EXERCISE DESCRIPTION => Check every line of the entries below for "envelope", and copy the lines that have it.
#### PROVIDED RECORDS
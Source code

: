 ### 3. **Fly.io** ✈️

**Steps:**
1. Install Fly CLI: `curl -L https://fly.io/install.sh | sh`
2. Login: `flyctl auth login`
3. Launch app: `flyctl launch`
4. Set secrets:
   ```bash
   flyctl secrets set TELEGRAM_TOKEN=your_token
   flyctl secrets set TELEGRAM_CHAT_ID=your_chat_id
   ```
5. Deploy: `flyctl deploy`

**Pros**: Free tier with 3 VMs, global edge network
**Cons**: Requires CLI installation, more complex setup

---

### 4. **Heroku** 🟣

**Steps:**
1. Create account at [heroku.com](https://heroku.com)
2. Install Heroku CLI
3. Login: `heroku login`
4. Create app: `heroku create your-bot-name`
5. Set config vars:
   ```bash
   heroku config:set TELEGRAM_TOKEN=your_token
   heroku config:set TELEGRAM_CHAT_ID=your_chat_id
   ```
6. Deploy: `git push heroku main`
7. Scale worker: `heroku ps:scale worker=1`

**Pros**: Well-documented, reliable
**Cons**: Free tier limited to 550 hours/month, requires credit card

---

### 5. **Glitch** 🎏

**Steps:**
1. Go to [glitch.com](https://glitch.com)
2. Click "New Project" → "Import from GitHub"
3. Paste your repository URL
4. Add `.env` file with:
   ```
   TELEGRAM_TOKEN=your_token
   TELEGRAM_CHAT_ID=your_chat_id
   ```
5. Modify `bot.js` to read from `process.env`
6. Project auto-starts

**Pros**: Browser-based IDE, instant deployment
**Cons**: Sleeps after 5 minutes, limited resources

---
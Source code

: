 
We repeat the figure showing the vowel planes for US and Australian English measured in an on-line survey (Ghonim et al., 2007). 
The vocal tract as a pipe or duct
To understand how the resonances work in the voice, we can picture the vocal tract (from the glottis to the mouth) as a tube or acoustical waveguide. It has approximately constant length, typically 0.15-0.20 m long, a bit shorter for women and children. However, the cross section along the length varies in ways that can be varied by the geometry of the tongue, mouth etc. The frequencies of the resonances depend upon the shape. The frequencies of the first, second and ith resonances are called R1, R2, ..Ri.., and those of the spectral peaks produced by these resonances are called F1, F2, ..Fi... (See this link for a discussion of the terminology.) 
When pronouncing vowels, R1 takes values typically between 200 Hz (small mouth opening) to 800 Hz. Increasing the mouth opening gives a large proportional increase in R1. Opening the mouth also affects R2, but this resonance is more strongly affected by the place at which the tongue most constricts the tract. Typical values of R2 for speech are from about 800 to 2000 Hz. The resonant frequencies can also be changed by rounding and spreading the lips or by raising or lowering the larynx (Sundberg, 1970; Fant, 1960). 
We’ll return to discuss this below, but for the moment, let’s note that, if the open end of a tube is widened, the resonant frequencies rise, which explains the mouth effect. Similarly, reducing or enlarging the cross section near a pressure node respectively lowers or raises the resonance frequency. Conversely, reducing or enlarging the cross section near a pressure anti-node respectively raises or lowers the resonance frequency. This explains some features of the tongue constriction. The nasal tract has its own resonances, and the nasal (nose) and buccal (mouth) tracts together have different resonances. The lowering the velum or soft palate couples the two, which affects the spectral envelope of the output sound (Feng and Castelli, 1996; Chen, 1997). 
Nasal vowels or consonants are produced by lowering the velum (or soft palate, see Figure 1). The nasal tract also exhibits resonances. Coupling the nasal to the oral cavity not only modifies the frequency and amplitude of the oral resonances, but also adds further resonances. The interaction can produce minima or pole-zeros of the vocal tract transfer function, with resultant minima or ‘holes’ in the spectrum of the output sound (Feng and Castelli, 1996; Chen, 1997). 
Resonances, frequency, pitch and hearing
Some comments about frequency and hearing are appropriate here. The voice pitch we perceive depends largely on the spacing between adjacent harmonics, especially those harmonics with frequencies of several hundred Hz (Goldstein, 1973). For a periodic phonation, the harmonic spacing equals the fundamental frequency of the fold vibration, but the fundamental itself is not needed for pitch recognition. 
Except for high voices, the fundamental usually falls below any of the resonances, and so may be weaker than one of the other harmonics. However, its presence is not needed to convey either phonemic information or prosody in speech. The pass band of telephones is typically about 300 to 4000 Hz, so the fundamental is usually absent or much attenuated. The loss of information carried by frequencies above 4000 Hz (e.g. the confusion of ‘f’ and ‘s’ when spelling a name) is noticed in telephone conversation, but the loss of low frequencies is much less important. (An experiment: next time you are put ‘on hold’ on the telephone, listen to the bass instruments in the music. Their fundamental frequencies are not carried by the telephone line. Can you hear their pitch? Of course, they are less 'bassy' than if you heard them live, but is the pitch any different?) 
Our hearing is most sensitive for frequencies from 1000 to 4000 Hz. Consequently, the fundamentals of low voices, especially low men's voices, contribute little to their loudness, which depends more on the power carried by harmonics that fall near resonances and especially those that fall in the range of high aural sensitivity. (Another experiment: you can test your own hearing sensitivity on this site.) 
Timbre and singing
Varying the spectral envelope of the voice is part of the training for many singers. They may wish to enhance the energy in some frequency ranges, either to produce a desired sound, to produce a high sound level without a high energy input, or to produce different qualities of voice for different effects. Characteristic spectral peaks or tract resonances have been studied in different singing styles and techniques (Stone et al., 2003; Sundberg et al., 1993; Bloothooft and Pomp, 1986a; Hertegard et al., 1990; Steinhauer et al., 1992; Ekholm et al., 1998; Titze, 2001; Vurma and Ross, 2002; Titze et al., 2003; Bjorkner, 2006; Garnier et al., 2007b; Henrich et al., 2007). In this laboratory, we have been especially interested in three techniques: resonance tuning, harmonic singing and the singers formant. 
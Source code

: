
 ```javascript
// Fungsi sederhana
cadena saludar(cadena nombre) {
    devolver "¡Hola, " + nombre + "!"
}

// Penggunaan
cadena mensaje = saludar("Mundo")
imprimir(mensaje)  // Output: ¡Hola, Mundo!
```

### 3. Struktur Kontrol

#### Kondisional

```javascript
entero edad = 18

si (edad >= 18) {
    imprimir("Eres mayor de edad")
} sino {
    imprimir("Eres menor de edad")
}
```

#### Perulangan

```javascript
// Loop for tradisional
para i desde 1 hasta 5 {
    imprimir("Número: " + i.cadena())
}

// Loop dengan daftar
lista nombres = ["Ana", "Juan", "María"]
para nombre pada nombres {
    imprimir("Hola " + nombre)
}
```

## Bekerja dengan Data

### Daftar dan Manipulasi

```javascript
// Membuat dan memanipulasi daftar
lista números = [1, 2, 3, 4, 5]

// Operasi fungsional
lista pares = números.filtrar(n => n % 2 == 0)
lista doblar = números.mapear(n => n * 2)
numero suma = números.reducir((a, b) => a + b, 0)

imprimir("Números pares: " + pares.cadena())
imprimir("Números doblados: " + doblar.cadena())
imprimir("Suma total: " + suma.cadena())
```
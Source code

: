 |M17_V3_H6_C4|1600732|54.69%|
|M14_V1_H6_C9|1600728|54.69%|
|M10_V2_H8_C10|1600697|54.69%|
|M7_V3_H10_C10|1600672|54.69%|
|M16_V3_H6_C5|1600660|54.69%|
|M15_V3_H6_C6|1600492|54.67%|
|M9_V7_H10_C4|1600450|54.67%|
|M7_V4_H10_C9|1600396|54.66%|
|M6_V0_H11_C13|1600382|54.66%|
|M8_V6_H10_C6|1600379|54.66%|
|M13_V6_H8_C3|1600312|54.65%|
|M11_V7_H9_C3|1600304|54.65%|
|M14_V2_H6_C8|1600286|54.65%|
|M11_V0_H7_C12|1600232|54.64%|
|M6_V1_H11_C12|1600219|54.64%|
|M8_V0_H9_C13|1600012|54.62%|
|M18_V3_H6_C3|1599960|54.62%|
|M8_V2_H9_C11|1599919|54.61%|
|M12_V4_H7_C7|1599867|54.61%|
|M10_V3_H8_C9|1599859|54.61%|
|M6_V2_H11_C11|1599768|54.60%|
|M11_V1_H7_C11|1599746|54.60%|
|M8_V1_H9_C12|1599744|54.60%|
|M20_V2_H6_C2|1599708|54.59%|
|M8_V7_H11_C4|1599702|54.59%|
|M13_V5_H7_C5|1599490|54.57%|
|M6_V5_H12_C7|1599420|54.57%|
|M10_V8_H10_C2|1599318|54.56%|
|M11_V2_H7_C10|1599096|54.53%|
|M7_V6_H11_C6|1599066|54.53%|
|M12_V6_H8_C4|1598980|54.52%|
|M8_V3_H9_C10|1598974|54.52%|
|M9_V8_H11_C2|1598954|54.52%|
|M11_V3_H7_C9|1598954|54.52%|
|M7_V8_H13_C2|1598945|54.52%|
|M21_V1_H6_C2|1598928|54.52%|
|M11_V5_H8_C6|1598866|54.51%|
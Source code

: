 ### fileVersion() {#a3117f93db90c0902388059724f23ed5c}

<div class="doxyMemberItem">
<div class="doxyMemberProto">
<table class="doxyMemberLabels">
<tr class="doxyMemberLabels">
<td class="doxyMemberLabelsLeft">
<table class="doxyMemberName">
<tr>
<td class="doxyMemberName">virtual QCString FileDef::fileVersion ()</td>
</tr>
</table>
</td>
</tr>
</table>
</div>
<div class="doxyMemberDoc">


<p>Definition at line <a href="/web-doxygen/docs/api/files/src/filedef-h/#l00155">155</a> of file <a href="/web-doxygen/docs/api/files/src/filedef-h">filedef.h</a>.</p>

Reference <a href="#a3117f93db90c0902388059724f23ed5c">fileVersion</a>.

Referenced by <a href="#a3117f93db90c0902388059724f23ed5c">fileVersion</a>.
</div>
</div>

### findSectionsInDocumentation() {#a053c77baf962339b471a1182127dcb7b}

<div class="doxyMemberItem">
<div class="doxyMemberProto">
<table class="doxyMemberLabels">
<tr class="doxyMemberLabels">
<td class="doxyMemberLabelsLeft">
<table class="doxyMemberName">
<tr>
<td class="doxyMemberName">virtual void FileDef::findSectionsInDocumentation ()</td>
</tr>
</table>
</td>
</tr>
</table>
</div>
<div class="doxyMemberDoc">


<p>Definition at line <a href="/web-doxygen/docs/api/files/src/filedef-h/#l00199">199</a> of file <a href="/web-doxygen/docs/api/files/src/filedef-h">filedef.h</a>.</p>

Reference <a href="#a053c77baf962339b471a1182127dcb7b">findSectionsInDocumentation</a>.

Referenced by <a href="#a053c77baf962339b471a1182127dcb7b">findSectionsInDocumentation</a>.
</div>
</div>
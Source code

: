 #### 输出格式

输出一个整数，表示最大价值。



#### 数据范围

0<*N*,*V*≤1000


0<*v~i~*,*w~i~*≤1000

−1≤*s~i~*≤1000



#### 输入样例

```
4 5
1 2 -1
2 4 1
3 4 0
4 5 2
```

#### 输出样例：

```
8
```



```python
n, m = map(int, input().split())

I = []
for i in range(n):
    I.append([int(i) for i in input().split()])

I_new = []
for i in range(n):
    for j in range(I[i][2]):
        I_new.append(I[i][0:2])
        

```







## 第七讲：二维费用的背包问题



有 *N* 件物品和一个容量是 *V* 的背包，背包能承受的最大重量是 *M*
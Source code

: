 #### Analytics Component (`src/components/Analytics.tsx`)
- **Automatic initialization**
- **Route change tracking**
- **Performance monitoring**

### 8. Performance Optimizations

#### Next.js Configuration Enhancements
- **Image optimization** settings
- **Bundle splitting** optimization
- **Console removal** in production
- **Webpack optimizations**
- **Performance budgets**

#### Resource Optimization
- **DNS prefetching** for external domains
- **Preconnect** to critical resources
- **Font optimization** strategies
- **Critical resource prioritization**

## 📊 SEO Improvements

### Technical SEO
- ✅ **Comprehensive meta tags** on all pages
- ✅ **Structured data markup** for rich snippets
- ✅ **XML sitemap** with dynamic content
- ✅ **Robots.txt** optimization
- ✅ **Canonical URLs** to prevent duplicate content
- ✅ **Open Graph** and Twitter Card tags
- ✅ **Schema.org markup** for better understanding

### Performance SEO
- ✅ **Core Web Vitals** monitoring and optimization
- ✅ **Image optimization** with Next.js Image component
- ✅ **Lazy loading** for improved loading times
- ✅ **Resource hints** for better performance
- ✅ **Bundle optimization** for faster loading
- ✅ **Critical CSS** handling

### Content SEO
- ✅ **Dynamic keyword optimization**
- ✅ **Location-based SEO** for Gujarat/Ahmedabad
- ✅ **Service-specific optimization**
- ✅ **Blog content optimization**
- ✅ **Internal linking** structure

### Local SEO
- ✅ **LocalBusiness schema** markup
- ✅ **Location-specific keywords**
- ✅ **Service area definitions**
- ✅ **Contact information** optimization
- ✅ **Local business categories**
########
WRITTEN ANSWER =>
We’ll return to discuss this below, but for the moment, let’s note that, if the open end of a tube is widened, the resonant frequencies rise, which explains the mouth effect. Similarly, reducing or enlarging the cross section near a pressure node respectively lowers or raises the resonance frequency. Conversely, reducing or enlarging the cross section near a pressure anti-node respectively raises or lowers the resonance frequency. This explains some features of the tongue constriction. The nasal tract has its own resonances, and the nasal (nose) and buccal (mouth) tracts together have different resonances. The lowering the velum or soft palate couples the two, which affects the spectral envelope of the output sound (Feng and Castelli, 1996; Chen, 1997). 
Varying the spectral envelope of the voice is part of the training for many singers. They may wish to enhance the energy in some frequency ranges, either to produce a desired sound, to produce a high sound level without a high energy input, or to produce different qualities of voice for different effects. Characteristic spectral peaks or tract resonances have been studied in different singing styles and techniques (Stone et al., 2003; Sundberg et al., 1993; Bloothooft and Pomp, 1986a; Hertegard et al., 1990; Steinhauer et al., 1992; Ekholm et al., 1998; Titze, 2001; Vurma and Ross, 2002; Titze et al., 2003; Bjorkner, 2006; Garnier et al., 2007b; Henrich et al., 2007). In this laboratory, we have been especially interested in three techniques: resonance tuning, harmonic singing and the singers formant. 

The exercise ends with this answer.